I reached our shabby neighborhood of run-down clap-board houses with neglected lawns and beer-can yard ornaments. Once upon a time, our house had been tended, our mother making sure the paint was crisp and clean and the plants watered and blooming. A comfy swing with plumped-up pillows once dominated the front yard only a few yards away from a neatly printed sign that announced,
The Carlyle Residence—Welcome!
Now the sign was weathered and nearly unreadable, and the swing was stained with rust, the cushions dotted with mildew. The place felt dull and lifeless, and for the first time I was truly happy to have a new life. A new home. Even a new me.
I killed the bike’s engine. “Come on,” I said to Rose.
She dragged her teeth over her lower lip. She was nervous. She was Rose. And I couldn’t be happier about that.
As we walked toward the front door, I wondered vaguely why Johnson had retreated. Had I done something to make him pull back? Could I do it again on purpose?
Not that I had much time to ponder these inscrutable questions. Our house is not a mansion, the approaching sidewalk not a private drive, and we had reached the porch in six long strides. “Will he be home?” I asked, for the first time remembering that Joe had a job. An easy thing to forget considering that, after my mother had died, he’d spent more time on the couch than he had framing houses and installing drywall.
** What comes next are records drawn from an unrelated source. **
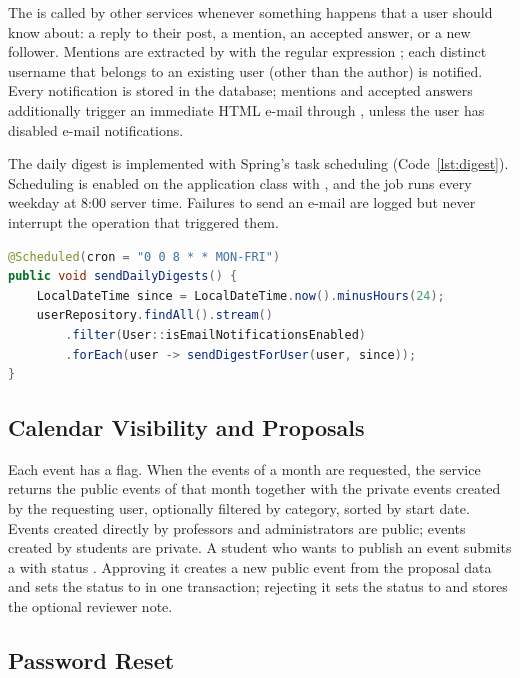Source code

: The  is called by other services whenever something happens
that a user should know about: a reply to their post, a mention, an accepted answer, or
a new follower. Mentions are extracted by  with the regular
expression ; each distinct username that belongs to an existing
user (other than the author) is notified. Every notification is stored in the database;
mentions and accepted answers additionally trigger an immediate HTML e-mail through
, unless the user has disabled e-mail notifications.

The daily digest is implemented with Spring's task scheduling
(Code~\ref{lst:digest}). Scheduling is enabled on the application class with
, and the job runs every weekday at 8:00 server time. Failures to
send an e-mail are logged but never interrupt the operation that triggered them.

\begin{lstlisting}[language=Java,caption={Scheduled daily digest (\texttt{EmailDigestService.java}, abridged)},label={lst:digest}]
@Scheduled(cron = "0 0 8 * * MON-FRI")
public void sendDailyDigests() {
    LocalDateTime since = LocalDateTime.now().minusHours(24);
    userRepository.findAll().stream()
        .filter(User::isEmailNotificationsEnabled)
        .forEach(user -> sendDigestForUser(user, since));
}
\end{lstlisting}

\subsection{Calendar Visibility and Proposals}

Each event has a  flag. When the events of a month are requested, the
service returns the public events of that month together with the private events
created by the requesting user, optionally filtered by category, sorted by start date.
Events created directly by professors and administrators are public; events created by
students are private. A student who wants to publish an event submits a
 with status . Approving it creates a new
public event from the proposal data and sets the status to  in one
transaction; rejecting it sets the status to  and stores the optional
reviewer note.

\subsection{Password Reset}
Rose shrugged. “Usually is, ’specially since you died.” Her forehead creased at that, but she didn’t look too freaked.
I grimaced, guilty once again. My decision to go out and kill Johnson that night had affected more than just my life. I’d been selfish, and now I was paying the price. Big-time.
We climbed the steps, and I rapped hard on the door with my left hand. My right hand was otherwise occupied, as Rose had snaked her fingers through mine and was squeezing tight. I understood why; she wanted this. Wanted to leave with me even as much as I wanted her by my side.
Joe hadn’t always been a shit—when he’d married my mom, he was actually kind of cool. I remember him giving me piggyback rides and taking me and Mom for long rides in his convertible.